* Your task:
Pull every line with "authentication" from the entries below.

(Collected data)
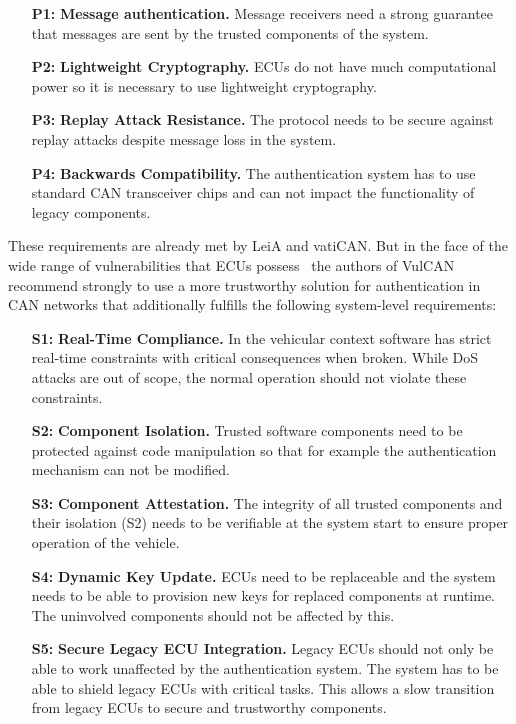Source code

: \begin{enumerate}
    \item[\textbf{P1:}] \textbf{Message authentication. } Message receivers need
    a strong guarantee that messages are sent by the trusted components of the
    system.
    \item[\textbf{P2:}] \textbf{Lightweight Cryptography. } ECUs do not have
    much computational power so it is necessary to use lightweight cryptography.
    \item[\textbf{P3:}] \textbf{Replay Attack Resistance. } The protocol needs
    to be secure against replay attacks despite message loss in the system.
    \item[\textbf{P4:}] \textbf{Backwards Compatibility. } The authentication
    system has to use standard CAN transceiver chips and can not impact the
    functionality of legacy components.
\end{enumerate}

These requirements are already met by LeiA and vatiCAN\@. But in the face of the
wide range of vulnerabilities that ECUs possess~\cite{Checkoway2011,Koscher2010}
the authors of VulCAN recommend strongly to use a more trustworthy solution for
authentication in CAN networks that additionally fulfills the following
system-level requirements:


\begin{enumerate}
    \item[\textbf{S1:}] \textbf{Real-Time Compliance. } In the vehicular context
    software has strict real-time constraints with critical consequences when
    broken. While DoS attacks are out of scope, the normal operation should not
    violate these constraints.
    \item[\textbf{S2:}] \textbf{Component Isolation. } Trusted software
    components need to be protected against code manipulation so that for
    example the authentication mechanism can not be modified.
    \item[\textbf{S3:}] \textbf{Component Attestation. } The integrity of all
    trusted components and their isolation (S2) needs to be verifiable at the
    system start to ensure proper operation of the vehicle.
    \item[\textbf{S4:}] \textbf{Dynamic Key Update. } ECUs need to be
    replaceable and the system needs to be able to provision new keys for
    replaced components at runtime. The uninvolved components should not be
    affected by this.
    \item[\textbf{S5:}] \textbf{Secure Legacy ECU Integration. } Legacy ECUs
    should not only be able to work unaffected by the authentication system. The
    system has to be able to shield legacy ECUs with critical tasks. This allows
    a slow transition from legacy ECUs to secure and trustworthy components.
\end{enumerate}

* Answer section:
    \item[\textbf{P1:}] \textbf{Message authentication. } Message receivers need
    \item[\textbf{P4:}] \textbf{Backwards Compatibility. } The authentication
authentication in CAN networks that additionally fulfills the following
    example the authentication mechanism can not be modified.
    should not only be able to work unaffected by the authentication system. The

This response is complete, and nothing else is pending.